Using computerized individual medication data to detect drug effects on clinical laboratory tests.

P Grönroos1, K Irjala, J Heiskanen, K Torniainen.   

Abstract

In clinical practice, thousands of drugs are used daily. Clinicians know the therapeutic effects of drugs but other minor drug effects are often ignored either because of inadequate knowledge of these effects or simply because of the limited memory capacity of a human being. This problem can be solved by using a computerized information system, which includes medication data of individual patients as well as information about non-therapeutic drug-effects. One of these non-therapeutic confusing drug effects is the influence of drugs on laboratory tests; a problem that should be taken into account in clinical practice and diagnostics. Other complicating drug effects include drug interactions and patient related adverse drug reactions.

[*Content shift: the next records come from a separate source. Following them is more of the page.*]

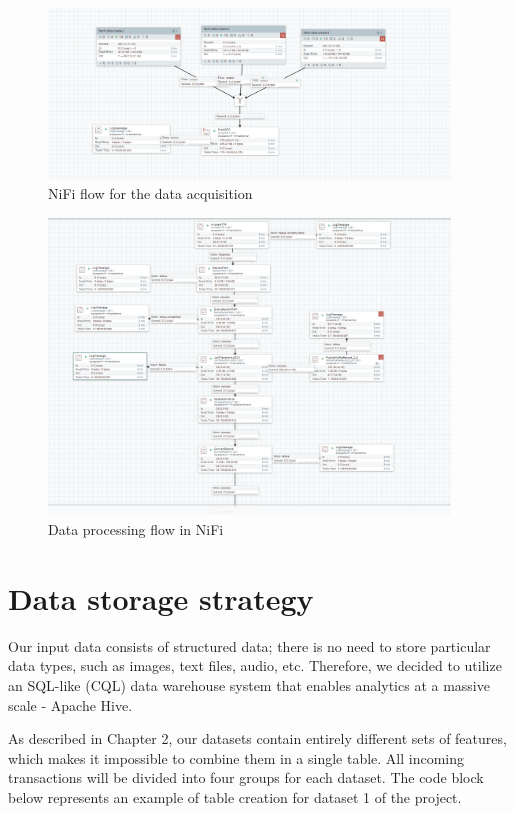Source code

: \documentclass[12pt,a4paper, hidelinks]{article}
\begin{document}
\begin{figure}[h!]
    \centering
    \includegraphics[width=0.95\textwidth]{images/m3-nifi-main-view.png}
    \caption{NiFi flow for the data acquisition}
    \label{fig:nifi1}
\end{figure}
\begin{figure}[h!]
    \centering
    \includegraphics[width=0.95\textwidth]{images/m3-nifi-processor.png}
    \caption{Data processing flow in NiFi}
    \label{fig:nifi2}
\end{figure}
\section{Data storage strategy}

Our input data consists of structured data; there is no need to store particular data types, such as images, text files, audio, etc. Therefore, we decided to utilize an SQL-like (CQL) data warehouse system that enables analytics at a massive scale - Apache Hive.

As described in Chapter 2, our datasets contain entirely different sets of features, which makes it impossible to combine them in a single table. All incoming transactions will be divided into four groups for each dataset. The code block below represents an example of table creation for dataset 1 of the project.
\end{document}
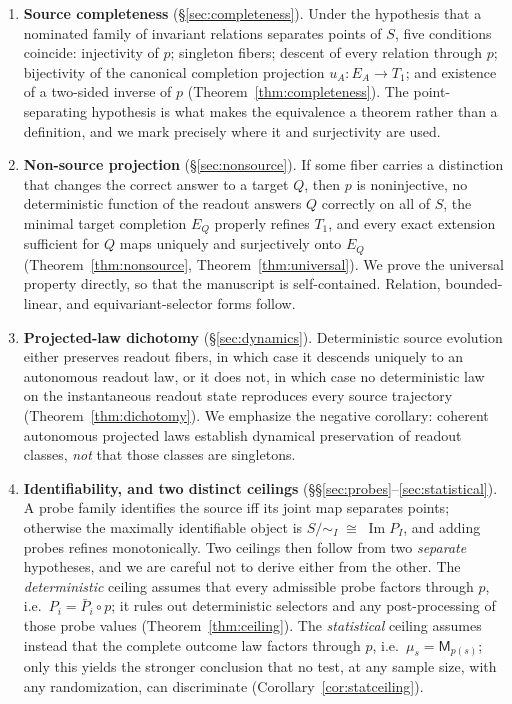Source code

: \documentclass[11pt,reqno]{amsart}
\theoremstyle{plain}
\theoremstyle{definition}
\theoremstyle{remark}
\DeclareMathOperator{\Ima}{Im}
\begin{document}
\begin{enumerate}
\item \textbf{Source completeness} (\S\ref{sec:completeness}). Under the hypothesis that a nominated family of invariant relations separates points of $S$, five conditions coincide: injectivity of $p$; singleton fibers; descent of every relation through $p$; bijectivity of the canonical completion projection $u_A\colon E_A\to T_1$; and existence of a two-sided inverse of $p$ (Theorem~\ref{thm:completeness}). The point-separating hypothesis is what makes the equivalence a theorem rather than a definition, and we mark precisely where it and surjectivity are used.

\item \textbf{Non-source projection} (\S\ref{sec:nonsource}). If some fiber carries a distinction that changes the correct answer to a target $Q$, then $p$ is noninjective, no deterministic function of the readout answers $Q$ correctly on all of $S$, the minimal target completion $E_Q$ properly refines $T_1$, and every exact extension sufficient for $Q$ maps uniquely and surjectively onto $E_Q$ (Theorem~\ref{thm:nonsource}, Theorem~\ref{thm:universal}). We prove the universal property directly, so that the manuscript is self-contained. Relation, bounded-linear, and equivariant-selector forms follow.

\item \textbf{Projected-law dichotomy} (\S\ref{sec:dynamics}). Deterministic source evolution either preserves readout fibers, in which case it descends uniquely to an autonomous readout law, or it does not, in which case no deterministic law on the instantaneous readout state reproduces every source trajectory (Theorem~\ref{thm:dichotomy}). We emphasize the negative corollary: coherent autonomous projected laws establish dynamical preservation of readout classes, \emph{not} that those classes are singletons.

\item \textbf{Identifiability, and two distinct ceilings} (\S\S\ref{sec:probes}--\ref{sec:statistical}). A probe family identifies the source iff its joint map separates points; otherwise the maximally identifiable object is $S/\!\sim_I\;\cong\;\Ima P_I$, and adding probes refines monotonically. Two ceilings then follow from two \emph{separate} hypotheses, and we are careful not to derive either from the other. The \emph{deterministic} ceiling assumes that every admissible probe factors through $p$, i.e.\ $P_i=\bar P_i\circ p$; it rules out deterministic selectors and any post-processing of those probe values (Theorem~\ref{thm:ceiling}). The \emph{statistical} ceiling assumes instead that the complete outcome law factors through $p$, i.e.\ $\mu_s=\mathsf M_{p(s)}$; only this yields the stronger conclusion that no test, at any sample size, with any randomization, can discriminate (Corollary~\ref{cor:statceiling}).


\end{enumerate}
\end{document}
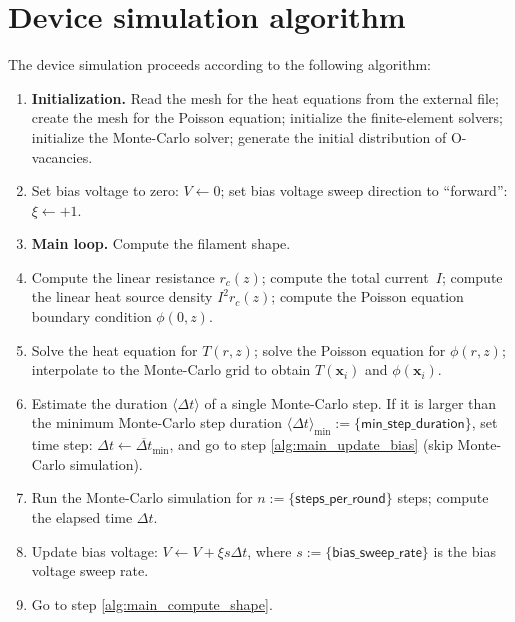 \documentclass[10pt]{article}
\renewcommand{\vec}[1]{\mathbf{#1}}
\newcommand{\vx}{\vec{x}}
\begin{document}
\section{Device simulation algorithm}

The device simulation proceeds according to the following algorithm:

\begin{enumerate}
	\item \textbf{Initialization.} Read the mesh for the heat equations from the
	      external file; create the mesh for the Poisson equation; initialize the
	      finite-element solvers; initialize the Monte-Carlo solver; generate the
	      initial distribution of O-vacancies.

	\item Set bias voltage to zero: $V \gets 0$; set bias voltage sweep direction
	      to ``forward'': $\xi \gets +1$.

	\item \label{alg:main_compute_shape} \textbf{Main loop.} Compute the filament
	      shape.

	\item Compute the linear resistance $r_c(z)$; compute
	      the total current~$I$; compute the linear heat source density $I^2 r_c(z)$;
	      compute the Poisson equation boundary condition $\phi(0, z)$.

	\item Solve the heat equation for $T(r, z)$; solve the Poisson equation for
	      $\phi(r, z)$; interpolate to the Monte-Carlo grid to obtain $T(\vx_i)$
	      and $\phi(\vx_i)$.

	\item Estimate the duration $\langle \Delta t \rangle$ of a single Monte-Carlo
	      step. If it is larger than the minimum Monte-Carlo step duration
	      $\langle \Delta t \rangle_{\min} := \{ \mathsf{min\_step\_duration} \}$,
	      set time step: $\Delta t \gets \overline{\Delta t}_{\min}$, and go to
	      step \ref{alg:main_update_bias} (skip Monte-Carlo simulation).

	\item Run the Monte-Carlo simulation for $n := \{ \mathsf{steps\_per\_round} \}$
	      steps; compute the elapsed time $\Delta t$.

	\item \label{alg:main_update_bias} Update bias voltage:
	      $V \gets V + \xi s \Delta t$, where $s := \{ \mathsf{bias\_sweep\_rate} \}$
	      is the bias voltage sweep rate.

	\item Go to step \ref{alg:main_compute_shape}.
\end{enumerate}
\end{document}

In a computerized information system, it is possible to build decision support modules that automatically give alarms or alerts of important drug effects other than therapeutic effects. If these warnings concern laboratory tests they are checked by a laboratory physician and only those with clinical significance are sent to clinicians. Warnings of drug interactions and adverse drug reactions are immediately evaluated by the physician responsible for the treatment. By means of the computerized information system, it is also possible to get better information of current medication practice which in turn gives better chances to agree on common guidelines and enables better quality assurance.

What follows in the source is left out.